## WHAT IS BEING ASKED
Without the pictures, retype exactly the lines from the top of the entries below through the line that contains "## 📚 Cursos completados".

+ + + +

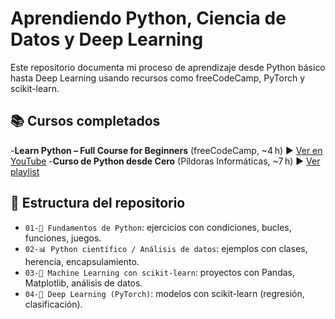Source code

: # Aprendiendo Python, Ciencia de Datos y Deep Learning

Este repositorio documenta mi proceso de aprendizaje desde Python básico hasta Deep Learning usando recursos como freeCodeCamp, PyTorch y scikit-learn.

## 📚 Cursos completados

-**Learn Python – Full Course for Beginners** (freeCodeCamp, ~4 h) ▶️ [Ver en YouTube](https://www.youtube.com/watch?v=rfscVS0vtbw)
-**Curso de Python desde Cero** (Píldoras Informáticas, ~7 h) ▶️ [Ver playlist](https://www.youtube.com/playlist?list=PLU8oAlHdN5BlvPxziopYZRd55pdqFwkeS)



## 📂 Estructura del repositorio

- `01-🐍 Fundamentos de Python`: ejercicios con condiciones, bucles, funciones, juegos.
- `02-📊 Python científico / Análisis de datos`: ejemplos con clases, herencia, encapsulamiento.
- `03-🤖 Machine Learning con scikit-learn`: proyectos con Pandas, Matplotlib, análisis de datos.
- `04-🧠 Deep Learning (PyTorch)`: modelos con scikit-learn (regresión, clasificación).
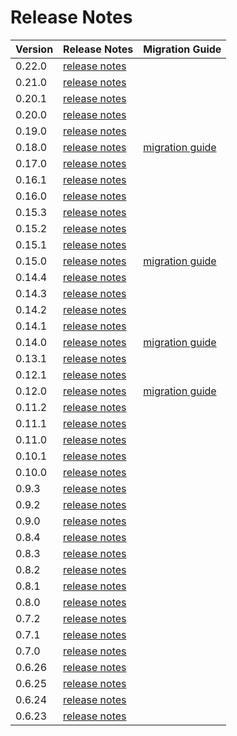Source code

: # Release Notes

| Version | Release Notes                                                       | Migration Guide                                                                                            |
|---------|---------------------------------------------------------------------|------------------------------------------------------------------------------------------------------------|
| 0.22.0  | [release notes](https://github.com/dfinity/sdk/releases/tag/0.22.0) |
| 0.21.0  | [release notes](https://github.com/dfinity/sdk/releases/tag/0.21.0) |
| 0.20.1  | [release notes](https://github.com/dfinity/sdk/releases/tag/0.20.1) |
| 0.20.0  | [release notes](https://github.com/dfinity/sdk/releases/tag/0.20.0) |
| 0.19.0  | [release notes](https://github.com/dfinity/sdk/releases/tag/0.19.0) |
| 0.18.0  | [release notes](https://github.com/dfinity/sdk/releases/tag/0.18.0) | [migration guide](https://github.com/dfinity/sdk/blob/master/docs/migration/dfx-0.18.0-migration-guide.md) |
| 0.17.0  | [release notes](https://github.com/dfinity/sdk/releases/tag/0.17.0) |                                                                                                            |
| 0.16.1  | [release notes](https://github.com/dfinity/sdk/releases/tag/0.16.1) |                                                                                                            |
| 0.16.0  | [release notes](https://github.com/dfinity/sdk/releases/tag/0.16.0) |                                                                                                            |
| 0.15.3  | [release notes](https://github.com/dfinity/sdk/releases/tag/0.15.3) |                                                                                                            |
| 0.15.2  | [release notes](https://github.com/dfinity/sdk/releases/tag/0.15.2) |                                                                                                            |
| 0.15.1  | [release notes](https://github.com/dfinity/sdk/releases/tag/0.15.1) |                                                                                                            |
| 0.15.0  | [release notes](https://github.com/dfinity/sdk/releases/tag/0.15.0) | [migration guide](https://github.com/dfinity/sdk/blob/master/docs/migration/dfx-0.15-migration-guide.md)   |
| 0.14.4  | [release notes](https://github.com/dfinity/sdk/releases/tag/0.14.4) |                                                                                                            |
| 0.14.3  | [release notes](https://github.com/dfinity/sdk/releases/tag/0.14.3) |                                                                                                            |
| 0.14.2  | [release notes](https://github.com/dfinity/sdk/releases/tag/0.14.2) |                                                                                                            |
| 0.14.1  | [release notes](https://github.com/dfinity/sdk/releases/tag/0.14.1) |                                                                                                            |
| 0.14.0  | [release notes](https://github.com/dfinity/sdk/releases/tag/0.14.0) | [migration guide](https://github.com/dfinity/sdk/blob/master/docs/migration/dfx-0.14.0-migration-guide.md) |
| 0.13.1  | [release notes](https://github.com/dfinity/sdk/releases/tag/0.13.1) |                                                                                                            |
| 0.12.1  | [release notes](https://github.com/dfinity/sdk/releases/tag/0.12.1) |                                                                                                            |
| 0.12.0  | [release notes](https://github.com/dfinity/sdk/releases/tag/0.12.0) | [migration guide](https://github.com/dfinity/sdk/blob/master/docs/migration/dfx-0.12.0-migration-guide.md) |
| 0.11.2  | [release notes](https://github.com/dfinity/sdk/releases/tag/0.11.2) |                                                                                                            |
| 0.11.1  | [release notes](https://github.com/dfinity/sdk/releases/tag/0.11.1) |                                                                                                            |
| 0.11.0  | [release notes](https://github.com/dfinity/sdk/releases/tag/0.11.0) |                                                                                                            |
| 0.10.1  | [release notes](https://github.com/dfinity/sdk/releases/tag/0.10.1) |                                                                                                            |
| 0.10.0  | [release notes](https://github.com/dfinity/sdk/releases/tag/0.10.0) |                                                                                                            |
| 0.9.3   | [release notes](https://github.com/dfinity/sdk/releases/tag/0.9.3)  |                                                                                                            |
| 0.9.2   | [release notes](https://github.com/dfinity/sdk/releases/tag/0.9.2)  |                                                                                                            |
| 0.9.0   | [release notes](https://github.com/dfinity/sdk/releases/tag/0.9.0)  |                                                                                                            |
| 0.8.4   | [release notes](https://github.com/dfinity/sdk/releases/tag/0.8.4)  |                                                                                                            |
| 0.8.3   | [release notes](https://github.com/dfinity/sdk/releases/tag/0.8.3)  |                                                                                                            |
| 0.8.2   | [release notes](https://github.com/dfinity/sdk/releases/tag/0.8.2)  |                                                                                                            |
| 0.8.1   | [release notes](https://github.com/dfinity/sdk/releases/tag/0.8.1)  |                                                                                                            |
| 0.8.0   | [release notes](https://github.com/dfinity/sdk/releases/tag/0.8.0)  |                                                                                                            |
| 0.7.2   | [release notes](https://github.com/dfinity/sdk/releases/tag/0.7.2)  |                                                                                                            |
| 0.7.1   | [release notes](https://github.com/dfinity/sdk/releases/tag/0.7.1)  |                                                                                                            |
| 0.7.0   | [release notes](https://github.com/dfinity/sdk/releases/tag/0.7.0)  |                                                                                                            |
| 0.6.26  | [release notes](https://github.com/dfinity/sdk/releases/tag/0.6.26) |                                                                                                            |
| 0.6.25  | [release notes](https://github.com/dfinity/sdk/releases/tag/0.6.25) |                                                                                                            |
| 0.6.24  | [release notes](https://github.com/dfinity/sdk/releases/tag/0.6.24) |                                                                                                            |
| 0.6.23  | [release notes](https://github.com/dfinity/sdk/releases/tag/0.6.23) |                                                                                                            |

+ + + +

## FINAL ANSWER
Source code

: # Aprendiendo Python, Ciencia de Datos y Deep Learning

Este repositorio documenta mi proceso de aprendizaje desde Python básico hasta Deep Learning usando recursos como freeCodeCamp, PyTorch y scikit-learn.

## 📚 Cursos completados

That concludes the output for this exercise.